Embed a batch of steps.

Parameters:

Name	Type	Description	Default
`step_stream`	`TensorDict`	TensorDict of shape `[B, S]`.	required

Returns:

Name	Type	Description
`embeds`	`Tensor`	`[B, S*tokens_per_step, D]` — per-position embedding vectors.
`token_types`	`Tensor`	`[B, S*tokens_per_step]` int64 — `TokenType` id at each position (used by the backbone to build the attention mask). Data positions carry their modality's `TokenType`; compute positions carry `TokenType.COMPUTE`; unused padding positions carry `TokenType.PAD` (0).

Source code in mouse/models/embedding/embedding.py

def forward(
    self,
    step_stream: TensorDict,
) -> tuple[torch.Tensor, torch.Tensor]:
    """Embed a batch of steps.

    Args:
        step_stream: TensorDict of shape ``[B, S]``.

    Returns:
        embeds:      ``[B, S*tokens_per_step, D]`` — per-position embedding vectors.
        token_types: ``[B, S*tokens_per_step]`` int64 — ``TokenType`` id at each
                     position (used by the backbone to build the attention mask).
                     Data positions carry their modality's ``TokenType``; compute
                     positions carry ``TokenType.COMPUTE``; unused padding positions
                     carry ``TokenType.PAD`` (0).
    """
    device = next(self.parameters()).device
    step_stream = step_stream.to(device)

    B, S = int(step_stream.batch_size[0]), int(step_stream.batch_size[1])
    T, D = self.token_data_len, self.hidden_dim

    # Fetch each active modality from the step stream.
    action   = step_stream["action"]          if self.include_action_token   else None
    reward   = step_stream["reward"]          if self.include_reward_token   else None
    done     = step_stream["done"]            if self.include_done_token     else None
    time_idx = step_stream["time"]            if self.include_time_token     else None
    obs_cont = step_stream["obs_continuous"]  if self.include_obs_continuous else None
    obs_disc = step_stream["obs_discrete"]    if self.include_obs_discrete   else None
    obs_img  = step_stream["obs_image"]       if self.include_obs_image      else None

    dtype = torch.get_default_dtype()

    if self.concat_modalities:
        data_embeds, data_types = self._forward_concat(
            B, S, T, D, device, dtype,
            action, reward, done, time_idx, obs_cont, obs_disc, obs_img,
        )
    else:
        data_embeds, data_types = self._forward_sum(
            B, S, T, D, device, dtype,
            action, reward, done, time_idx, obs_cont, obs_disc, obs_img,
        )

    # Append compute tokens.
    K = self.num_compute_tokens
    if K > 0:
        c = self.compute_embed.to(dtype=dtype)          # [K, D]
        c = c.view(1, 1, K, D).expand(B, S, K, D)
        embeds = torch.cat([data_embeds, c], dim=2)     # [B, S, data_slots+K, D]

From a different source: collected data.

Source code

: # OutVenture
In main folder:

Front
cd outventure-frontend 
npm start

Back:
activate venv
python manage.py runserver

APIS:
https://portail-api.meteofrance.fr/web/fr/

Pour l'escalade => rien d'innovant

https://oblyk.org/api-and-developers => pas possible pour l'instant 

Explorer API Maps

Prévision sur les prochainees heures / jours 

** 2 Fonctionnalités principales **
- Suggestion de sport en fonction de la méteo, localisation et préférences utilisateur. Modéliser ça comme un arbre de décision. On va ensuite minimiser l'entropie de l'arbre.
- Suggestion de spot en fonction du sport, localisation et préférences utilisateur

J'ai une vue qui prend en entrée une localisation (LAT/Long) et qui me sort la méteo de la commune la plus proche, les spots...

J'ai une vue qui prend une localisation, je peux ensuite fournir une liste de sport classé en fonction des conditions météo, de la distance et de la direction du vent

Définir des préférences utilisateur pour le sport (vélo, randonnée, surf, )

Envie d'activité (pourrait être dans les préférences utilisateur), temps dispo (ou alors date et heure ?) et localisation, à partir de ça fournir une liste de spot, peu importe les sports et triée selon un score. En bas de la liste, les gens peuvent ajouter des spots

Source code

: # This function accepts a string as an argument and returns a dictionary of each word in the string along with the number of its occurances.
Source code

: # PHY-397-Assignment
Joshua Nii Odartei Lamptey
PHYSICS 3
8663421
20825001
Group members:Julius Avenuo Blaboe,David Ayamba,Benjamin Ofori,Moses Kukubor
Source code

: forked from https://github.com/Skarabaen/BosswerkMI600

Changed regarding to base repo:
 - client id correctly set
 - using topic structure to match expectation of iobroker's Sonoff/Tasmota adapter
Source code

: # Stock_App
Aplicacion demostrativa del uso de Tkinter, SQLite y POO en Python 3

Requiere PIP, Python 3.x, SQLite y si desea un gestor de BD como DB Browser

        c_types = torch.full((B, S, K), int(TokenType.COMPUTE), device=device, dtype=torch.long)
        token_types = torch.cat([data_types, c_types], dim=2)  # [B, S, total]
    else:
        embeds = data_embeds
        token_types = data_types

    total_T = embeds.shape[2]
    return embeds.reshape(B, S * total_T, D), token_types.reshape(B, S * total_T)

TokenType¶

mouse.models.embedding.embedding.TokenType ¶

Bases: IntEnum

Token type identifiers used by StepEmbedder when building the embedding sequence.

Per-modality embedders¶

These are constructed and owned by StepEmbedder. They are documented here for reference.

mouse.models.embedding.embedding.ActionEmbedder ¶

ActionEmbedder(hidden_dim: int, token_data_len: int, max_num_actions: int, embedding_std: float = 0.02)

Bases: Module

Embeds a discrete action id → flat content vector [N, T*D].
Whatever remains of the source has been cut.